-- RECORDS FOR THIS TASK follows --

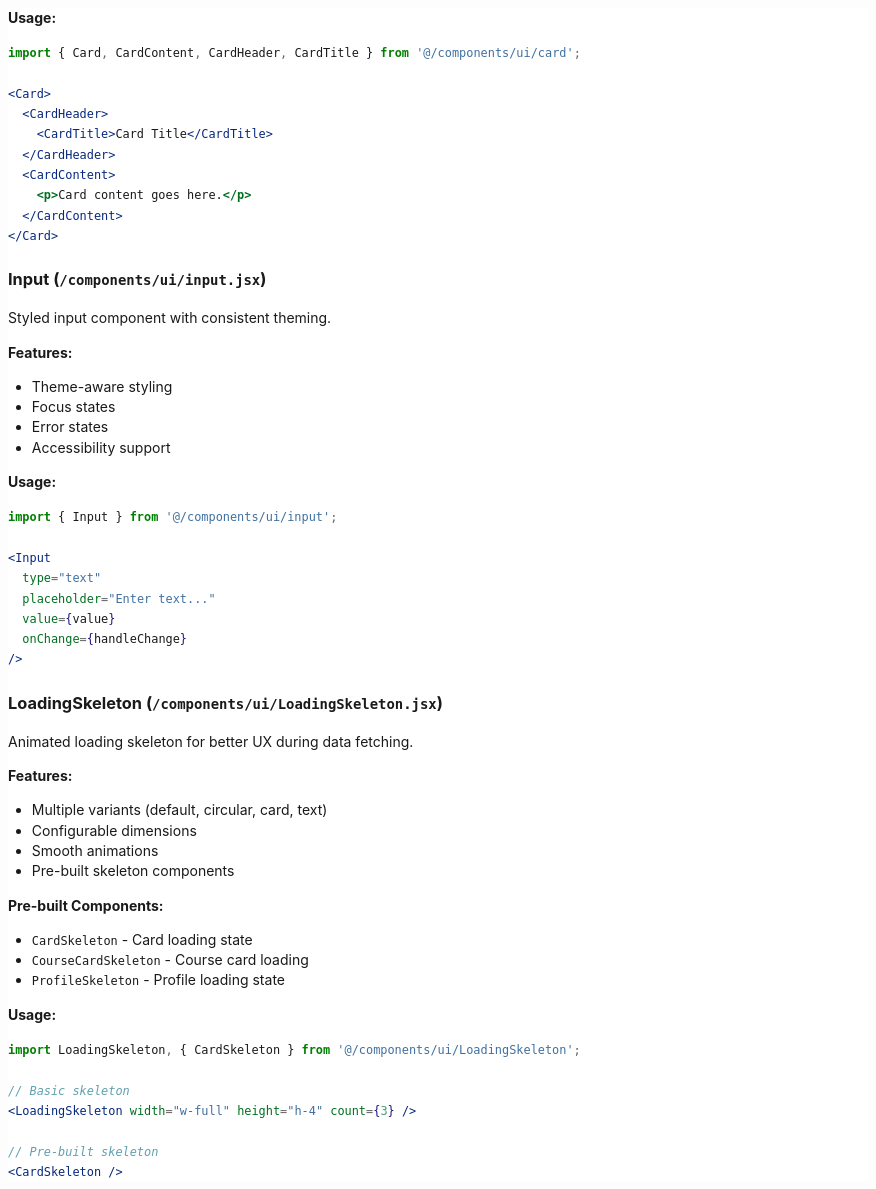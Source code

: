 **Usage:**
```jsx
import { Card, CardContent, CardHeader, CardTitle } from '@/components/ui/card';

<Card>
  <CardHeader>
    <CardTitle>Card Title</CardTitle>
  </CardHeader>
  <CardContent>
    <p>Card content goes here.</p>
  </CardContent>
</Card>
```

### Input (`/components/ui/input.jsx`)

Styled input component with consistent theming.

**Features:**
- Theme-aware styling
- Focus states
- Error states
- Accessibility support

**Usage:**
```jsx
import { Input } from '@/components/ui/input';

<Input 
  type="text" 
  placeholder="Enter text..." 
  value={value}
  onChange={handleChange}
/>
```

### LoadingSkeleton (`/components/ui/LoadingSkeleton.jsx`)

Animated loading skeleton for better UX during data fetching.

**Features:**
- Multiple variants (default, circular, card, text)
- Configurable dimensions
- Smooth animations
- Pre-built skeleton components

**Pre-built Components:**
- `CardSkeleton` - Card loading state
- `CourseCardSkeleton` - Course card loading
- `ProfileSkeleton` - Profile loading state

**Usage:**
```jsx
import LoadingSkeleton, { CardSkeleton } from '@/components/ui/LoadingSkeleton';

// Basic skeleton
<LoadingSkeleton width="w-full" height="h-4" count={3} />

// Pre-built skeleton
<CardSkeleton />
```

-- RECORDS FOR THIS TASK concluded --

WHAT TO DO
Apart from the images, please copy every line of the data exactly as written.

OUTPUT OF THE TASK
Source code

: **Usage:**
```jsx
import { Card, CardContent, CardHeader, CardTitle } from '@/components/ui/card';

<Card>
  <CardHeader>
    <CardTitle>Card Title</CardTitle>
  </CardHeader>
  <CardContent>
    <p>Card content goes here.</p>
  </CardContent>
</Card>
```

### Input (`/components/ui/input.jsx`)

Styled input component with consistent theming.

**Features:**
- Theme-aware styling
- Focus states
- Error states
- Accessibility support

**Usage:**
```jsx
import { Input } from '@/components/ui/input';

<Input 
  type="text" 
  placeholder="Enter text..." 
  value={value}
  onChange={handleChange}
/>
```

### LoadingSkeleton (`/components/ui/LoadingSkeleton.jsx`)

Animated loading skeleton for better UX during data fetching.

**Features:**
- Multiple variants (default, circular, card, text)
- Configurable dimensions
- Smooth animations
- Pre-built skeleton components

**Pre-built Components:**
- `CardSkeleton` - Card loading state
- `CourseCardSkeleton` - Course card loading
- `ProfileSkeleton` - Profile loading state

**Usage:**
```jsx
import LoadingSkeleton, { CardSkeleton } from '@/components/ui/LoadingSkeleton';

// Basic skeleton
<LoadingSkeleton width="w-full" height="h-4" count={3} />

// Pre-built skeleton
<CardSkeleton />
```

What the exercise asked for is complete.